DATA PROVIDED START

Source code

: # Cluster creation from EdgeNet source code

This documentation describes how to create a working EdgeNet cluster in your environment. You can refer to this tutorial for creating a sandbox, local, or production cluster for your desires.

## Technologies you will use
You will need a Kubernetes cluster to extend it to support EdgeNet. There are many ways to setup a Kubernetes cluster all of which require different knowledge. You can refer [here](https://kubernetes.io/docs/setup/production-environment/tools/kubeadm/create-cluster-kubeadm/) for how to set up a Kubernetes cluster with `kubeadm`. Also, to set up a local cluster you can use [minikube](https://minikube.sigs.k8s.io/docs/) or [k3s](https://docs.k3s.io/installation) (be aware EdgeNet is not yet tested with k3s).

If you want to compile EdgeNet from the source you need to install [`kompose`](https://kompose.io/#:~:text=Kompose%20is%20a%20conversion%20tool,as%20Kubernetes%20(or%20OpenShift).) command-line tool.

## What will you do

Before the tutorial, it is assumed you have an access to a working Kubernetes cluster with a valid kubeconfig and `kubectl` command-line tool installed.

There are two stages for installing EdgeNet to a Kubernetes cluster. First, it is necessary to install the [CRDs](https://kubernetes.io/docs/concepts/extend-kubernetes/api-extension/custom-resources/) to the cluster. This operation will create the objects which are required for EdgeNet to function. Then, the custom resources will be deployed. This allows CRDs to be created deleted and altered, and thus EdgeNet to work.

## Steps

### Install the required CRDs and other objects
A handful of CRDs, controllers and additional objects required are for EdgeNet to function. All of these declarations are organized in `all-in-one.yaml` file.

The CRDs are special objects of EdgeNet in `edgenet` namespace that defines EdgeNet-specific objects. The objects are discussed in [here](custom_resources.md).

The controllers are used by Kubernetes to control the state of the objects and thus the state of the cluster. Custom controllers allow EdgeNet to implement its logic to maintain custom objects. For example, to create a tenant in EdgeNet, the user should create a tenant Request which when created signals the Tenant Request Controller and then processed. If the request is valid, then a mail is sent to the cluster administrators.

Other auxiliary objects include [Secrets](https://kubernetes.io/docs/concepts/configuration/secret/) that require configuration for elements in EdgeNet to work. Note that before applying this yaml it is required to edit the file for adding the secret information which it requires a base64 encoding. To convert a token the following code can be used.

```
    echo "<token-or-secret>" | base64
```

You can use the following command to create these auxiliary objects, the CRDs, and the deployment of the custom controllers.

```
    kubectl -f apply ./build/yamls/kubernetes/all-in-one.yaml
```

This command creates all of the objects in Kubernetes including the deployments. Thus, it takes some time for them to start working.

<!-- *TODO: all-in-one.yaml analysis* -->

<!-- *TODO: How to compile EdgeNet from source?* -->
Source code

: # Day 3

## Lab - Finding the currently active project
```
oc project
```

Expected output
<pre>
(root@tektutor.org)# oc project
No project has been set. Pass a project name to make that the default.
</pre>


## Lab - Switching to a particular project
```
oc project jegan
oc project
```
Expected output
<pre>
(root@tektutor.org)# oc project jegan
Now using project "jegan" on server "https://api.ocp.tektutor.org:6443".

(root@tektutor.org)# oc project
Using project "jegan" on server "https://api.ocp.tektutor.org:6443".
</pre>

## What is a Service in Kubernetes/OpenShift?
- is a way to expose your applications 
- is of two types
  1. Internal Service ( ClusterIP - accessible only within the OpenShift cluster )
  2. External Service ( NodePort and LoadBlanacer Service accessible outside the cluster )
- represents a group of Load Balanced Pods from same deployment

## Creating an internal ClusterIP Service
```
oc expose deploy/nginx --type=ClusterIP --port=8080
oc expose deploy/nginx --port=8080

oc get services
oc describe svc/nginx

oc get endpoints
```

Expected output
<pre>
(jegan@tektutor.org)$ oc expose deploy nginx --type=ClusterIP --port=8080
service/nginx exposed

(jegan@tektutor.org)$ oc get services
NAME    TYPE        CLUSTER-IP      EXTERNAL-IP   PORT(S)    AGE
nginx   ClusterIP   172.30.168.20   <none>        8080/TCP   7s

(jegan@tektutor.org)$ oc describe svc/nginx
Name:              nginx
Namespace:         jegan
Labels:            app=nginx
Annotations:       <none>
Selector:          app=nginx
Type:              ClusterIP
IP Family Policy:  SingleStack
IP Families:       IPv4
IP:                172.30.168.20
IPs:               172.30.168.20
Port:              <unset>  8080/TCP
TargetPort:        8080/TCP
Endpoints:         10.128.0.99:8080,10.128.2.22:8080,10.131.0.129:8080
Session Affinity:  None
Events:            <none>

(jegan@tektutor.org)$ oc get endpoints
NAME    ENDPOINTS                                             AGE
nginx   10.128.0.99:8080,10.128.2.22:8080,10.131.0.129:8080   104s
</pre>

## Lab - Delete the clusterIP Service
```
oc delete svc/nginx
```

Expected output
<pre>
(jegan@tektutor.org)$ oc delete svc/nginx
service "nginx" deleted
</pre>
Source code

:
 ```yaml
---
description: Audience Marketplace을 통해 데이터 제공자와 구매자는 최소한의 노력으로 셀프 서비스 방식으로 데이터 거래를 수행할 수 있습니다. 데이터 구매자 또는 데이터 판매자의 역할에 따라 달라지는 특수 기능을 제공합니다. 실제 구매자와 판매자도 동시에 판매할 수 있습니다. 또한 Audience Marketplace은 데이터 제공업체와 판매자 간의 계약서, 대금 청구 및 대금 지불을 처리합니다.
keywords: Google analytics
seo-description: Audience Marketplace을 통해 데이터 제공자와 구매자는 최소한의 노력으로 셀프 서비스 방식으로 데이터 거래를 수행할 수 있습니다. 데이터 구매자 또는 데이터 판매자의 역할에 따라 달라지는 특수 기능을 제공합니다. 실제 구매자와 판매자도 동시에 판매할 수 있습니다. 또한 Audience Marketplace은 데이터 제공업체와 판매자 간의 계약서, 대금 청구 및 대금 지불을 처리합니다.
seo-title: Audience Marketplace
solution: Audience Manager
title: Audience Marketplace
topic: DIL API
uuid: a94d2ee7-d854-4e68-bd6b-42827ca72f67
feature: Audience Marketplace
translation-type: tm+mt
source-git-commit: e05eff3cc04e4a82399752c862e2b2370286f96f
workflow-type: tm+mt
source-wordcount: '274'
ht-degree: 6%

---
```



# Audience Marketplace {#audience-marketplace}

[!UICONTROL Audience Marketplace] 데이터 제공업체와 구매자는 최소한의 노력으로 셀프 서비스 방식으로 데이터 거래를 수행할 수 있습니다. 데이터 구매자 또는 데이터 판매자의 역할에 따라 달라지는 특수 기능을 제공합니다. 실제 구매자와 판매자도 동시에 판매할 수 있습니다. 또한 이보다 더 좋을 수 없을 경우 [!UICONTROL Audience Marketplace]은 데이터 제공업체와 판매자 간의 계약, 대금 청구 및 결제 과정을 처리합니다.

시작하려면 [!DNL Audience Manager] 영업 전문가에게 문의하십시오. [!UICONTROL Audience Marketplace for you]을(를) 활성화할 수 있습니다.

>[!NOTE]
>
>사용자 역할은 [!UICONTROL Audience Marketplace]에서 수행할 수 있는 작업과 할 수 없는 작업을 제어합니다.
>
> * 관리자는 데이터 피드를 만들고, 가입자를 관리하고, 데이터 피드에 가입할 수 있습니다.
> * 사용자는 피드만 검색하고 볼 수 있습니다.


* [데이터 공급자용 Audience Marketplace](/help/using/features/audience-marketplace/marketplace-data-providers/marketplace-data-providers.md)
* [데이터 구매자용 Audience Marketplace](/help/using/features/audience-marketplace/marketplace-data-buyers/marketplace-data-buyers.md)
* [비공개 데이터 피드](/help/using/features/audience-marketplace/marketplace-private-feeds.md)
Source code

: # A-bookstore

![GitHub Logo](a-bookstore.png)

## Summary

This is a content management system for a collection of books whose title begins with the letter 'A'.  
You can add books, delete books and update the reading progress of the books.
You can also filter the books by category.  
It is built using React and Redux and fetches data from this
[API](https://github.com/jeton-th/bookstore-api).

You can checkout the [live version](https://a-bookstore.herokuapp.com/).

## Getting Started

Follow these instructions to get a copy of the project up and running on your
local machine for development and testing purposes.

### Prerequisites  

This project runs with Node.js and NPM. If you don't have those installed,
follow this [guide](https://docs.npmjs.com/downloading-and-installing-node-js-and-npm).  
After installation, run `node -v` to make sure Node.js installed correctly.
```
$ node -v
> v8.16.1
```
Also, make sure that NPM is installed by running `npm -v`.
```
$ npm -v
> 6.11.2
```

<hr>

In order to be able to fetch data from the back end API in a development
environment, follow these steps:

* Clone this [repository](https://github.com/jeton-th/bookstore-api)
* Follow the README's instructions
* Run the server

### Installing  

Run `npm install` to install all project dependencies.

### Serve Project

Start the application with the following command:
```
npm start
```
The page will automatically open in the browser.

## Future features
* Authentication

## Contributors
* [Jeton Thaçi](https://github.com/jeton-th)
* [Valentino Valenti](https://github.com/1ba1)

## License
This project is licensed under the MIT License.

DATA PROVIDED END

--- ACTION ITEM ---
Which lines in the records above include the word "제공자와"? Copy them out.

--- ANSWER FOR THE TASK ---
description: Audience Marketplace을 통해 데이터 제공자와 구매자는 최소한의 노력으로 셀프 서비스 방식으로 데이터 거래를 수행할 수 있습니다. 데이터 구매자 또는 데이터 판매자의 역할에 따라 달라지는 특수 기능을 제공합니다. 실제 구매자와 판매자도 동시에 판매할 수 있습니다. 또한 Audience Marketplace은 데이터 제공업체와 판매자 간의 계약서, 대금 청구 및 대금 지불을 처리합니다.
seo-description: Audience Marketplace을 통해 데이터 제공자와 구매자는 최소한의 노력으로 셀프 서비스 방식으로 데이터 거래를 수행할 수 있습니다. 데이터 구매자 또는 데이터 판매자의 역할에 따라 달라지는 특수 기능을 제공합니다. 실제 구매자와 판매자도 동시에 판매할 수 있습니다. 또한 Audience Marketplace은 데이터 제공업체와 판매자 간의 계약서, 대금 청구 및 대금 지불을 처리합니다.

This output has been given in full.